L’HOMME, notre ancêtre de l’âge des cavernes, a inventé le lance-pierre, ce joujou de luxe qui, en l’élevant du rang d’homo erectus à la dignité d’homo sapiens, et le faisant au grand dépit des autres primates roi de la création, cet homme qui n’a pas laissé son nom à la postérité, a inventé aussi la brouette, le fil à couper le beurre, la bombe à neutrons, le veau aux hormones, et enfin le robot pour le faire travailler et produire à sa place.
Le robot, élève docile et pas contrariant s’est donc mis au boulot pour produire tout ce qu’on lui demandait de produire et même ce qu’on ne lui demandait pas, à commencer par des chômeurs lesquels ne consommaient rien. Et puis un jour, histoire d’épater le monde, le robot s’est mis à produire des machines qui produisent des robots. C’était hier et on attendait un miracle, c’est-à-dire la relance et le redressement.
Pour être épaté le monde était épaté. Les économistes distingués les premiers, et les fabricants de robots avec eux. On avait cru, avec les derniers progrès de la technologie, sortir le monde dit civilisé du marasme dans lequel il était plongé depuis le début du siècle Or, le franc continuait de flotter et de mergiturer, les prix de monter et le chômage de croître. On n’en sortait pas. Au contraire on s’y enfonçait.
Un problème nouveau se posait aux économistes : qui c’est qui va consommer tout ce que fabriquent les machines qui produisent des robots ? Une nouvelle machine de plus en plus sophistiquée sortie du cerveau d’un technicien, laquelle machine consommerait du veau aux hormones, boirait du beaujolais, mangerait du camembert surgelé, fumerait des camels, se parfumerait au « troublez-moi » de Lanvin, dînerait à la Tour d’Argent, s’habillerait chez Cardin, roulerait sur une Honda, se ferait voir tous les ans à Megève, passerait ses vacances à St-Tropez, placerait son excédent de fric dans les casinos de Monte-Carlo.

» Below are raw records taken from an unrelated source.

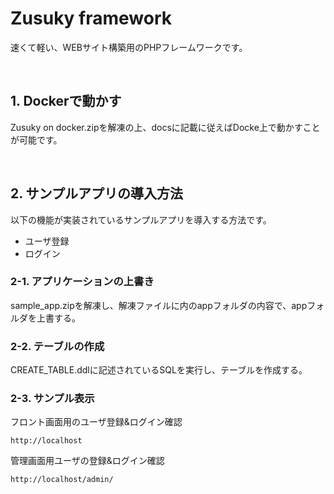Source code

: # Zusuky framework  
速くて軽い、WEBサイト構築用のPHPフレームワークです。

<br>

## 1. Dockerで動かす
Zusuky on docker.zipを解凍の上、docsに記載に従えばDocke上で動かすことが可能です。

<br>

## 2. サンプルアプリの導入方法
以下の機能が実装されているサンプルアプリを導入する方法です。
- ユーザ登録
- ログイン

### 2-1. アプリケーションの上書き
sample_app.zipを解凍し、解凍ファイルに内のappフォルダの内容で、appフォルダを上書する。

### 2-2. テーブルの作成
CREATE_TABLE.ddlに記述されているSQLを実行し、テーブルを作成する。

### 2-3. サンプル表示
フロント画面用のユーザ登録&ログイン確認

```
http://localhost
```

管理画面用ユーザの登録&ログイン確認

```
http://localhost/admin/
```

Un moment on avait cru le trouver, ce robot idéal. Mais il a fallu vite déchanter. Une expérience qui remonte à quelques années déjà a été tentée aux U.S.A. J’ai dû en parler à l’époque. J’y croyais aussi. Malheureusement elle n’a pas été concluante.

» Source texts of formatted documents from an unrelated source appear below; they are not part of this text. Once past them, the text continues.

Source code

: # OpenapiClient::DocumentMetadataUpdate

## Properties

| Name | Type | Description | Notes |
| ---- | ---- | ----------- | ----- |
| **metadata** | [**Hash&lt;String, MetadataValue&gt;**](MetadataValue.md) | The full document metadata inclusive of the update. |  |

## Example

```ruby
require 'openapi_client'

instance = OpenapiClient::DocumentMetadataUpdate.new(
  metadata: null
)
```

Un industriel du Texas, un précurseur dont j’ai oublié le nom, avait eu un jour l’idée que je considère comme géniale, de dresser des chimpanzés dans son entreprise en leur faisant exécuter les quelques gestes mécaniques que font les travailleurs à la chaîne. Tout allait pour le mieux malgré quelques bavures au début. Les singes dressés accomplissaient bien leur tâche à la satisfaction du patron, sinon des ouvriers menacés de licenciement, mais cette période d’euphorie, ou cet état de grâce, si vous préférez, ne dura qu’un temps. Le troisième jour les chimpanzés ayant enfin compris que le travail fatigue - ce qu’un économiste a tant de mal à comprendre - ont laissé tomber leurs outils pour aller faire la sieste.

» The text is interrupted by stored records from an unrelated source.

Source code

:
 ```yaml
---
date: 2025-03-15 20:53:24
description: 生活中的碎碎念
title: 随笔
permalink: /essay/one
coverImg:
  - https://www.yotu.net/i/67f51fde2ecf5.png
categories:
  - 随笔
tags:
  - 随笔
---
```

Dommage. C’était peut-être la bonne solution. Si cette expérience avait été poursuivie, il est probable qu’elle eût donné des résultats globalement positifs, comme dit l’autre... Mais j’inclinerais plutôt à croire que dans cette histoire ubuesque les singes du Texas ont préféré saboter un plan voué d’avance à l’échec, comme toutes les tentatives de redressement définitif faites dans les pays modernement équipés pour résoudre les crises économiques. Et j’en tirerai pour ma part la conclusion que ce n’est pas l’homme qui descend du singe - ce serait plutôt le contraire - mais le singe qui, descendu de son cocotier natal pour venir travailler en usine, se révèle plus intelligent que son prétendu arrière-neveu.